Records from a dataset
----

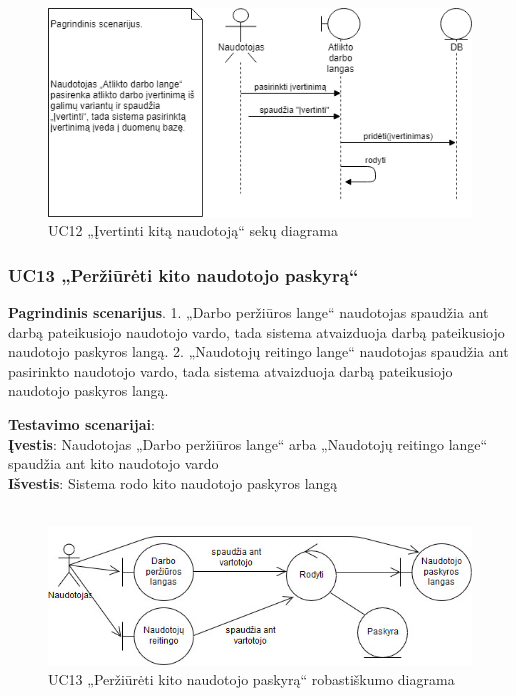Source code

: \documentclass{VUMIFPSbakalaurinis}
\begin{document}
\begin{figure}[H]
	\centering
	\includegraphics[scale=0.6]{img/Sequence/SD12}
	\caption{UC12 „Įvertinti kitą naudotoją“ sekų diagrama}
	\label{img:uc12seq}
\end{figure}

\subsubsection{UC13 „Peržiūrėti kito naudotojo paskyrą“}
\textbf{Pagrindinis scenarijus}. 1. „Darbo peržiūros lange“ naudotojas spaudžia ant darbą pateikusiojo naudotojo vardo, tada sistema atvaizduoja darbą pateikusiojo naudotojo paskyros langą.
2. „Naudotojų reitingo lange“ naudotojas spaudžia ant pasirinkto naudotojo vardo, tada sistema atvaizduoja darbą pateikusiojo naudotojo paskyros langą.
\par \textbf{Testavimo scenarijai}:\\
\textbf{Įvestis}: Naudotojas „Darbo peržiūros lange“ arba „Naudotojų reitingo lange“ spaudžia ant kito naudotojo vardo\\
\textbf{Išvestis}: Sistema rodo kito naudotojo paskyros langą\\ \\

\begin{figure}[H]
	\centering
	\includegraphics[scale=0.6]{img/Robustness/UC13}
	\caption{UC13 „Peržiūrėti kito naudotojo paskyrą“ robastiškumo diagrama}
	\label{img:uc13rob}
\end{figure}
\end{document}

----

* _Your objective_
Since the pictures don't belong in the copy, copy only the rest of the entries above exactly.

* _Finished exercise_
Source code

: \documentclass{VUMIFPSbakalaurinis}
\begin{document}
\begin{figure}[H]
	\centering
	\includegraphics[scale=0.6]{img/Sequence/SD12}
	\caption{UC12 „Įvertinti kitą naudotoją“ sekų diagrama}
	\label{img:uc12seq}
\end{figure}

\subsubsection{UC13 „Peržiūrėti kito naudotojo paskyrą“}
\textbf{Pagrindinis scenarijus}. 1. „Darbo peržiūros lange“ naudotojas spaudžia ant darbą pateikusiojo naudotojo vardo, tada sistema atvaizduoja darbą pateikusiojo naudotojo paskyros langą.
2. „Naudotojų reitingo lange“ naudotojas spaudžia ant pasirinkto naudotojo vardo, tada sistema atvaizduoja darbą pateikusiojo naudotojo paskyros langą.
\par \textbf{Testavimo scenarijai}:\\
\textbf{Įvestis}: Naudotojas „Darbo peržiūros lange“ arba „Naudotojų reitingo lange“ spaudžia ant kito naudotojo vardo\\
\textbf{Išvestis}: Sistema rodo kito naudotojo paskyros langą\\ \\

\begin{figure}[H]
	\centering
	\includegraphics[scale=0.6]{img/Robustness/UC13}
	\caption{UC13 „Peržiūrėti kito naudotojo paskyrą“ robastiškumo diagrama}
	\label{img:uc13rob}
\end{figure}
\end{document}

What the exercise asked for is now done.